There are 47825 sources in the PS1 subset from HST


In [7]:
# get simple model classification threshold

gridsize=100
grid = np.linspace(0.5e-6, 3e-6, gridsize)
acc_arr = np.zeros_like(grid)
for th_num, thrsh in enumerate(grid):
    smpl_labels = np.logical_not(np.array(hst_tab["wwFPSFApDist"].loc[hst_det_mask]) < thrsh).astype(int)
    acc_arr[th_num] = accuracy_score(hst_GT, smpl_labels)
    
print('The optimal threshold for the simple model is: {:.5e}'.format(grid[np.argmax(acc_arr)]))

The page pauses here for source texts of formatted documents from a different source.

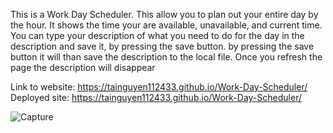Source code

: This is a Work Day Scheduler. This allow you to plan out your entire day by the hour. It shows the time your are available, unavailable, and current time. You can type your description of what you need to do for the day in the description and save it, by pressing the save button. by pressing the save button it will than save the description to the local file. Once you refresh the page the description will disappear


Link to website: https://tainguyen112433.github.io/Work-Day-Scheduler/
Deployed site: https://tainguyen112433.github.io/Work-Day-Scheduler/

![Capture](https://user-images.githubusercontent.com/87043085/135685220-065bd929-3f81-422c-8db1-dc8086690f48.PNG)


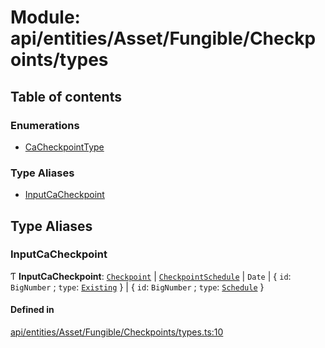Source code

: # Module: api/entities/Asset/Fungible/Checkpoints/types

## Table of contents

### Enumerations

- [CaCheckpointType](../wiki/api.entities.Asset.Fungible.Checkpoints.types.CaCheckpointType)

### Type Aliases

- [InputCaCheckpoint](../wiki/api.entities.Asset.Fungible.Checkpoints.types#inputcacheckpoint)

## Type Aliases

### InputCaCheckpoint

Ƭ **InputCaCheckpoint**: [`Checkpoint`](../wiki/api.entities.Checkpoint.Checkpoint) \| [`CheckpointSchedule`](../wiki/api.entities.CheckpointSchedule.CheckpointSchedule) \| `Date` \| \{ `id`: `BigNumber` ; `type`: [`Existing`](../wiki/api.entities.Asset.Fungible.Checkpoints.types.CaCheckpointType#existing)  } \| \{ `id`: `BigNumber` ; `type`: [`Schedule`](../wiki/api.entities.Asset.Fungible.Checkpoints.types.CaCheckpointType#schedule)  }

#### Defined in

[api/entities/Asset/Fungible/Checkpoints/types.ts:10](https://github.com/PolymeshAssociation/polymesh-sdk/blob/f8a937f04/src/api/entities/Asset/Fungible/Checkpoints/types.ts#L10)
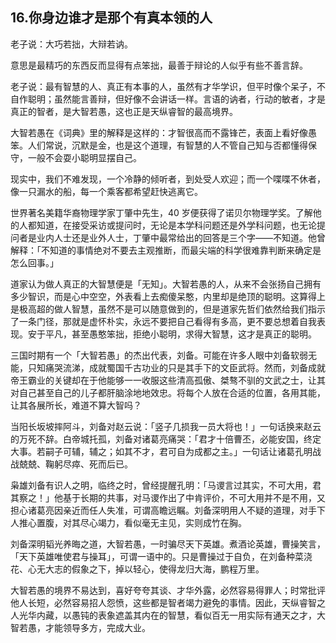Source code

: ## 16.你身边谁才是那个有真本领的人
老子说：大巧若拙，大辩若讷。


意思是最精巧的东西反而显得有点笨拙，最善于辩论的人似乎有些不善言辞。


老子说：最有智慧的人、真正有本事的人，虽然有才华学识，但平时像个呆子，不自作聪明；虽然能言善辩，但好像不会讲话一样。言语的讷者，行动的敏者，才是真正的智者，是大智若愚，这也正是天纵睿智的最高境界。


大智若愚在《词典》里的解释是这样的：才智很高而不露锋芒，表面上看好像愚笨。人们常说，沉默是金，也是这个道理，有智慧的人不管自己知与否都懂得保守，一般不会耍小聪明显摆自己。


现实中，我们不难发现，一个冷静的倾听者，到处受人欢迎；而一个喋喋不休者，像一只漏水的船，每一个乘客都希望赶快逃离它。


世界著名美籍华裔物理学家丁肇中先生，40 岁便获得了诺贝尔物理学奖。了解他的人都知道，在接受采访或提问时，无论是本学科问题还是外学科问题，也无论提问者是业内人士还是业外人士，丁肇中最常给出的回答是三个字——不知道。他曾解释：「不知道的事情绝对不要去主观推断，而最尖端的科学很难靠判断来确定是怎么回事。」


道家认为做人真正的大智慧便是「无知」。大智若愚的人，从来不会张扬自己拥有多少智识，而是心中空空，外表看上去痴傻呆憨，内里却是绝顶的聪明。这算得上是极高超的做人智慧，虽然不是可以随意做到的，但是道家先哲们依然给我们指示了一条门径，那就是虚怀朴实，永远不要把自己看得有多高，更不要总想着自我表现。安于平凡，甚至愚憨笨拙，拒绝小聪明，求得大智慧，这才是真正的聪明。


三国时期有一个「大智若愚」的杰出代表，刘备。可能在许多人眼中刘备软弱无能，只知痛哭流涕，成就蜀国千古功业的只是其手下的文臣武将。然而，刘备成就帝王霸业的关键却在于他能够一一收服这些清高孤傲、桀骜不驯的文武之士，让其对自己甚至自己的儿子都肝脑涂地地效忠。将每个人放在合适的位置，各用其能，让其各展所长，难道不算大智吗？


当阳长坂坡摔阿斗，刘备对赵云说：「竖子几损我一员大将也！」一句话换来赵云的万死不辞。白帝城托孤，刘备对诸葛亮痛哭：「君才十倍曹丕，必能安国，终定大事。若嗣子可辅，辅之；如其不才，君可自为成都之主。」一句话让诸葛孔明战战兢兢、鞠躬尽瘁、死而后已。


枭雄刘备有识人之明，临终之时，曾经提醒孔明：「马谡言过其实，不可大用，君其察之！」他基于长期的共事，对马谡作出了中肯评价，不可大用并不是不用，又担心诸葛亮因亲近而任人失准，可谓高瞻远瞩。刘备深明用人不疑的道理，对手下人推心置腹，对其尽心竭力，看似毫无主见，实则成竹在胸。


刘备深明韬光养晦之道，大智若愚，一时骗尽天下英雄。煮酒论英雄，曹操笑言，「天下英雄唯使君与操耳」，可谓一语中的。只是曹操过于自负，在刘备种菜浇花、心无大志的假象之下，掉以轻心，使得龙归大海，鹏程万里。


大智若愚的境界不易达到，喜好夸夸其谈、才华外露，必然容易得罪人；时常批评他人长短，必然容易招人怨愤，这些都是智者竭力避免的事情。因此，天纵睿智之人光华内藏，以愚钝的表象遮盖其内在的智慧，看似百无一用实际有通天之才，大智若愚，才能领导多方，完成大业。

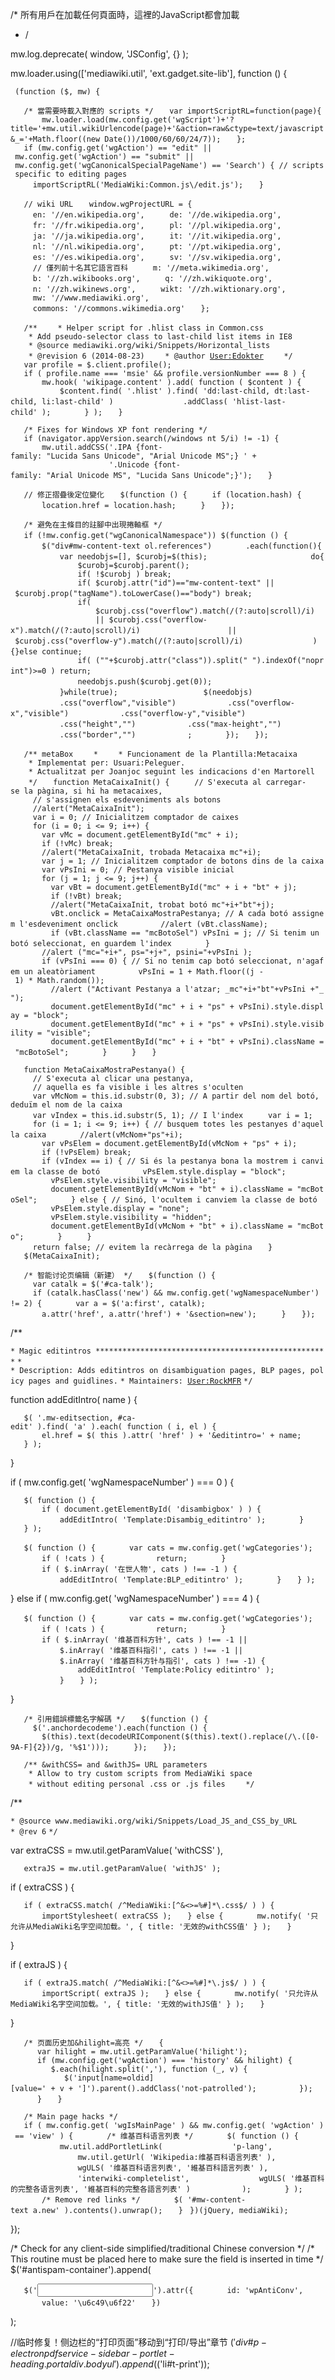 /\* 所有用戶在加載任何頁面時，這裡的JavaScript都會加載

  - /

mw.log.deprecate( window, 'JSConfig', {} );

mw.loader.using(\['mediawiki.util', 'ext.gadget.site-lib'\], function () {

` (function ($, mw) {`

`   /* 當需要時載入對應的 scripts */`
`   var importScriptRL=function(page){`
`       mw.loader.load(mw.config.get('wgScript')+'?title='+mw.util.wikiUrlencode(page)+'&action=raw&ctype=text/javascript&_='+Math.floor((new Date())/1000/60/60/24/7));`
`   };`
`   `
`   if (mw.config.get('wgAction') == "edit" || mw.config.get('wgAction') == "submit" || mw.config.get('wgCanonicalSpecialPageName') == 'Search') { // scripts specific to editing pages`
`     importScriptRL('MediaWiki:Common.js\/edit.js');`
`   }`

`   // wiki URL`
`   window.wgProjectURL = {`
`     en: '//en.wikipedia.org',`
`     de: '//de.wikipedia.org',`
`     fr: '//fr.wikipedia.org',`
`     pl: '//pl.wikipedia.org',`
`     ja: '//ja.wikipedia.org',`
`     it: '//it.wikipedia.org',`
`     nl: '//nl.wikipedia.org',`
`     pt: '//pt.wikipedia.org',`
`     es: '//es.wikipedia.org',`
`     sv: '//sv.wikipedia.org',`
`     // 僅列前十名其它語言百科`
`     m: '//meta.wikimedia.org',`
`     b: '//zh.wikibooks.org',`
`     q: '//zh.wikiquote.org',`
`     n: '//zh.wikinews.org',`
`     wikt: '//zh.wiktionary.org',`
`     mw: '//www.mediawiki.org',`
`     commons: '//commons.wikimedia.org'`
`   };`

`   /**`
`    * Helper script for .hlist class in Common.css`
`    * Add pseudo-selector class to last-child list items in IE8`
`    * @source mediawiki.org/wiki/Snippets/Horizontal_lists`
`    * @revision 6 (2014-08-23)`
`    * @author `[`User:Edokter`](https://zh.wikipedia.org/wiki/User:Edokter "wikilink")
`    */`
`   var profile = $.client.profile();`
`   if ( profile.name === 'msie' && profile.versionNumber === 8 ) {`
`       mw.hook( 'wikipage.content' ).add( function ( $content ) {`
`           $content.find( '.hlist' ).find( 'dd:last-child, dt:last-child, li:last-child' )`
`               .addClass( 'hlist-last-child' );`
`       } );`
`   }`

`   /* Fixes for Windows XP font rendering */`
`   if (navigator.appVersion.search(/windows nt 5/i) != -1) {`
`       mw.util.addCSS('.IPA {font-family: "Lucida Sans Unicode", "Arial Unicode MS";} ' + `
`                      '.Unicode {font-family: "Arial Unicode MS", "Lucida Sans Unicode";}');`
`   }`
`   `

`   // 修正摺疊後定位變化`
`   $(function () {`
`     if (location.hash) {`
`       location.href = location.hash;`
`     }`
`   });`

`   /* 避免在主條目的註腳中出現捲軸框 */`
`   if (!mw.config.get("wgCanonicalNamespace")) $(function () {`
`       `
`       $("div#mw-content-text ol.references")`
`       .each(function(){`
`           var needobjs=[], $curobj=$(this);`
`           `
`           do{`
`               $curobj=$curobj.parent();`
`               if( !$curobj ) break;`
`               if( $curobj.attr("id")=="mw-content-text" || $curobj.prop("tagName").toLowerCase()=="body") break;`
`               `
`               if(`
`                   $curobj.css("overflow").match(/(?:auto|scroll)/i)`
`                   || $curobj.css("overflow-x").match(/(?:auto|scroll)/i)`
`                   || $curobj.css("overflow-y").match(/(?:auto|scroll)/i)`
`               ){}else continue;`
`               `
`               if( (""+$curobj.attr("class")).split(" ").indexOf("noprint")>=0 ) return;`
`               `
`               needobjs.push($curobj.get(0));`
`               `
`           }while(true);`
`       `
`           $(needobjs)`
`           .css("overflow","visible")`
`           .css("overflow-x","visible")`
`           .css("overflow-y","visible")`
`           .css("height","")`
`           .css("max-height","")`
`           .css("border","")`
`           ;`
`       });`
`   });`

`   /** metaBox`
`    *`
`    * Funcionament de la Plantilla:Metacaixa`
`    * Implementat per: Usuari:Peleguer.`
`    * Actualitzat per Joanjoc seguint les indicacions d'en Martorell`
`    */`
`   function MetaCaixaInit() {`
`     // S'executa al carregar-se la pàgina, si hi ha metacaixes,`
`     // s'assignen els esdeveniments als botons`
`     //alert("MetaCaixaInit");`
`     var i = 0; // Inicialitzem comptador de caixes`
`     for (i = 0; i <= 9; i++) {`
`       var vMc = document.getElementById("mc" + i);`
`       if (!vMc) break;`
`       //alert("MetaCaixaInit, trobada Metacaixa mc"+i);`
`       var j = 1; // Inicialitzem comptador de botons dins de la caixa`
`       var vPsIni = 0; // Pestanya visible inicial`
`       for (j = 1; j <= 9; j++) {`
`         var vBt = document.getElementById("mc" + i + "bt" + j);`
`         if (!vBt) break;`
`         //alert("MetaCaixaInit, trobat botó mc"+i+"bt"+j);`
`         vBt.onclick = MetaCaixaMostraPestanya; // A cada botó assignem l'esdeveniment onclick`
`         //alert (vBt.className);`
`         if (vBt.className == "mcBotoSel") vPsIni = j; // Si tenim un botó seleccionat, en guardem l'index`
`       }`
`       //alert ("mc="+i+", ps="+j+", psini="+vPsIni );`
`       if (vPsIni === 0) { // Si no tenim cap botó seleccionat, n'agafem un aleatòriament`
`         vPsIni = 1 + Math.floor((j - 1) * Math.random());`
`         //alert ("Activant Pestanya a l'atzar; _mc"+i+"bt"+vPsIni +"_");`
`         document.getElementById("mc" + i + "ps" + vPsIni).style.display = "block";`
`         document.getElementById("mc" + i + "ps" + vPsIni).style.visibility = "visible";`
`         document.getElementById("mc" + i + "bt" + vPsIni).className = "mcBotoSel";`
`       }`
`     }`
`   }`

`   function MetaCaixaMostraPestanya() {`
`     // S'executa al clicar una pestanya,`
`     // aquella es fa visible i les altres s'oculten`
`     var vMcNom = this.id.substr(0, 3); // A partir del nom del botó, deduïm el nom de la caixa`
`     var vIndex = this.id.substr(5, 1); // I l'index`
`     var i = 1;`
`     for (i = 1; i <= 9; i++) { // busquem totes les pestanyes d'aquella caixa`
`       //alert(vMcNom+"ps"+i);`
`       var vPsElem = document.getElementById(vMcNom + "ps" + i);`
`       if (!vPsElem) break;`
`       if (vIndex == i) { // Si és la pestanya bona la mostrem i canviem la classe de botó`
`         vPsElem.style.display = "block";`
`         vPsElem.style.visibility = "visible";`
`         document.getElementById(vMcNom + "bt" + i).className = "mcBotoSel";`
`       } else { // Sinó, l'ocultem i canviem la classe de botó`
`         vPsElem.style.display = "none";`
`         vPsElem.style.visibility = "hidden";`
`         document.getElementById(vMcNom + "bt" + i).className = "mcBoto";`
`       }`
`     }`
`     return false; // evitem la recàrrega de la pàgina`
`   }`
`   $(MetaCaixaInit);`

`   /* 智能讨论页编辑（新建） */`
`   $(function () {`
`     var catalk = $('#ca-talk');`
`     if (catalk.hasClass('new') && mw.config.get('wgNamespaceNumber') != 2) {`
`       var a = $('a:first', catalk);`
`       a.attr('href', a.attr('href') + '&section=new');`
`     }`
`   });`

/\*\*

`* Magic editintros ****************************************************`
`*`
`* Description: Adds editintros on disambiguation pages, BLP pages, policy pages and guidlines.`
`* Maintainers: `[`User:RockMFR`](https://zh.wikipedia.org/wiki/User:RockMFR "wikilink")
`*/`

function addEditIntro( name ) {

`   $( '.mw-editsection, #ca-edit' ).find( 'a' ).each( function ( i, el ) {`
`       el.href = $( this ).attr( 'href' ) + '&editintro=' + name;`
`   } );`

}

if ( mw.config.get( 'wgNamespaceNumber' ) === 0 ) {

`   $( function () {`
`       if ( document.getElementById( 'disambigbox' ) ) {`
`           addEditIntro( 'Template:Disambig_editintro' );`
`       }`
`   } );`

`   $( function () {`
`       var cats = mw.config.get('wgCategories');`
`       if ( !cats ) {`
`           return;`
`       }`
`       if ( $.inArray( '在世人物', cats ) !== -1 ) {`
`           addEditIntro( 'Template:BLP_editintro' );`
`       }`
`   } );`

} else if ( mw.config.get( 'wgNamespaceNumber' ) === 4 ) {

`   $( function () {`
`       var cats = mw.config.get('wgCategories');`
`       if ( !cats ) {`
`           return;`
`       }`
`       if ( $.inArray( '维基百科方针', cats ) !== -1 ||`
`           $.inArray( '维基百科指引', cats ) !== -1 ||`
`           $.inArray( '维基百科方针与指引', cats ) !== -1) {`
`               addEditIntro( 'Template:Policy editintro' );`
`           }`
`   } );`

}

`   /* 引用錯誤標籤名字解碼 */`
`   $(function () {`
`     $('.anchordecodeme').each(function () {`
`       $(this).text(decodeURIComponent($(this).text().replace(/\.([0-9A-F]{2})/g, '%$1')));`
`     });`
`   });`

`   /** &withCSS= and &withJS= URL parameters`
`    * Allow to try custom scripts from MediaWiki space `
`    * without editing personal .css or .js files`
`    */`

/\*\*

`* @source www.mediawiki.org/wiki/Snippets/Load_JS_and_CSS_by_URL`
`* @rev 6`
`*/`

var extraCSS = mw.util.getParamValue( 'withCSS' ),

`   extraJS = mw.util.getParamValue( 'withJS' );`

if ( extraCSS ) {

`   if ( extraCSS.match( /^MediaWiki:[^&<>=%#]*\.css$/ ) ) {`
`       importStylesheet( extraCSS );`
`   } else {`
`       mw.notify( '只允许从MediaWiki名字空间加载。', { title: '无效的withCSS值' } );`
`   }`

}

if ( extraJS ) {

`   if ( extraJS.match( /^MediaWiki:[^&<>=%#]*\.js$/ ) ) {`
`       importScript( extraJS );`
`   } else {`
`       mw.notify( '只允许从MediaWiki名字空间加载。', { title: '无效的withJS值' } );`
`   }`

}

`   /* 页面历史加&hilight=高亮 */`
`   {`
`      var hilight = mw.util.getParamValue('hilight');`
`      if (mw.config.get('wgAction') === 'history' && hilight) {`
`         $.each(hilight.split(','), function (_, v) {`
`            $('input[name=oldid][value=' + v + ']').parent().addClass('not-patrolled');`
`         });`
`      }`
`   }`

`   /* Main page hacks */`
`   if ( mw.config.get( 'wgIsMainPage' ) && mw.config.get( 'wgAction' ) == 'view' ) {`
`       /* 维基百科语言列表 */`
`       $( function () {`
`           mw.util.addPortletLink(`
`               'p-lang',`
`               mw.util.getUrl( 'Wikipedia:维基百科语言列表' ),`
`               wgULS( '维基百科语言列表', '維基百科語言列表' ),`
`               'interwiki-completelist',`
`               wgULS( '维基百科的完整各语言列表', '維基百科的完整各語言列表' )`
`           );`
`       } );`
`       /* Remove red links */`
`       $( '#mw-content-text a.new' ).contents().unwrap();`
`   }`
` })(jQuery, mediaWiki);`

});

/\* Check for any client-side simplified/traditional Chinese conversion \*/ /\* This routine must be placed here to make sure the field is inserted in time \*/ $('\#antispam-container').append(

`   $('`<input type="text" />`').attr({`
`       id: 'wpAntiConv',`
`       value: '\u6c49\u6f22'`
`   })`

);

//临时修复！侧边栏的“打印页面”移动到“打印/导出”章节 $('div\#p-electronpdfservice-sidebar-portlet-heading.portal div.body ul').append($('li\#t-print'));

The optimal threshold for the simple model is: 1.48485e-06


In [8]:
def get_CV_preds(hst_tab, hst_det_mask, feats, n_splits=10, rs=23):
    ps1_preds = np.array(hst_tab["iFPSFminusFKron"].loc[hst_det_mask])
    simple_preds = np.array(hst_tab["wwFPSFApDist"].loc[hst_det_mask])
    X_hst = np.array(hst_tab[feats].loc[hst_det_mask])
    y_hst = np.array(hst_tab["MU_CLASS"].loc[hst_det_mask] - 1, dtype=int)
    rf_preds = np.empty_like(simple_preds)
    cv = StratifiedKFold(n_splits=n_splits, random_state=rs)
    for train, test in cv.split(X_hst, y_hst):
        rf_preds[test] = classifier.fit(X_hst[train], 
                                        y_hst[train]).predict_proba(X_hst[test])[:,1]
    return y_hst, ps1_preds, simple_preds, rf_preds

In [9]:
y_hst, ps1_preds, simple_preds, rf_preds = get_CV_preds(hst_tab, hst_det_mask, features, n_splits=10, rs=23)

In [10]:
def calc_fom(fpr, tpr, thresh):
    return interp(0.005, fpr, tpr)

In [11]:
def calc_summary_stats(y_hst, ps1_preds, simple_preds, rf_preds, 
                       ps1_ct = 0.05, 
                       simple_ct = 1.48e-06,
                       rf_ct = 0.5,
                       make_plot = False,
                       fold_plot = True):
    ps1_fpr, ps1_tpr, ps1_thresh = roc_curve(y_hst, -1*ps1_preds)
    ps1_fom = calc_fom(ps1_fpr, ps1_tpr, ps1_thresh)
    ps1_auc = roc_auc_score(y_hst, -1*ps1_preds)
    ps1_acc = accuracy_score(y_hst, ps1_preds <= ps1_ct)
    
    simple_fpr, simple_tpr, simple_thresh = roc_curve(y_hst, simple_preds)
    simple_fom = calc_fom(simple_fpr, simple_tpr, simple_thresh)
    simple_auc = roc_auc_score(y_hst, simple_preds)
    simple_acc = accuracy_score(y_hst, simple_preds >= simple_ct)
    
    rf_fpr, rf_tpr, rf_thresh = roc_curve(y_hst, rf_preds)
    rf_fom = calc_fom(rf_fpr, rf_tpr, rf_thresh)
    rf_auc = roc_auc_score(y_hst, rf_preds)
    rf_acc = accuracy_score(y_hst, rf_preds >= rf_ct)
    
    if make_plot:
        lw = 0.5 if fold_plot else 2
        alpha = 0.4 if fold_plot else 1
        for ax in [main_ax, axins]:
            ax.plot(rf_fpr, rf_tpr, lw=lw, color="#7570b3", alpha=alpha)
            ax.plot(simple_fpr, simple_tpr, lw=lw, color="#1b9e77", alpha=alpha)
            ax.plot(ps1_fpr, ps1_tpr, lw=lw, color="#34495e", alpha=alpha)

    
    return ps1_auc, ps1_acc, ps1_fom, simple_auc, simple_acc, simple_fom, rf_auc, rf_acc, rf_fom

In [12]:
ps1_det_mask = ~np.isnan(hst_tab[hst_det_mask].iFPSFminusFKron)

In [13]:
fig, main_ax = plt.subplots(figsize=(7,5))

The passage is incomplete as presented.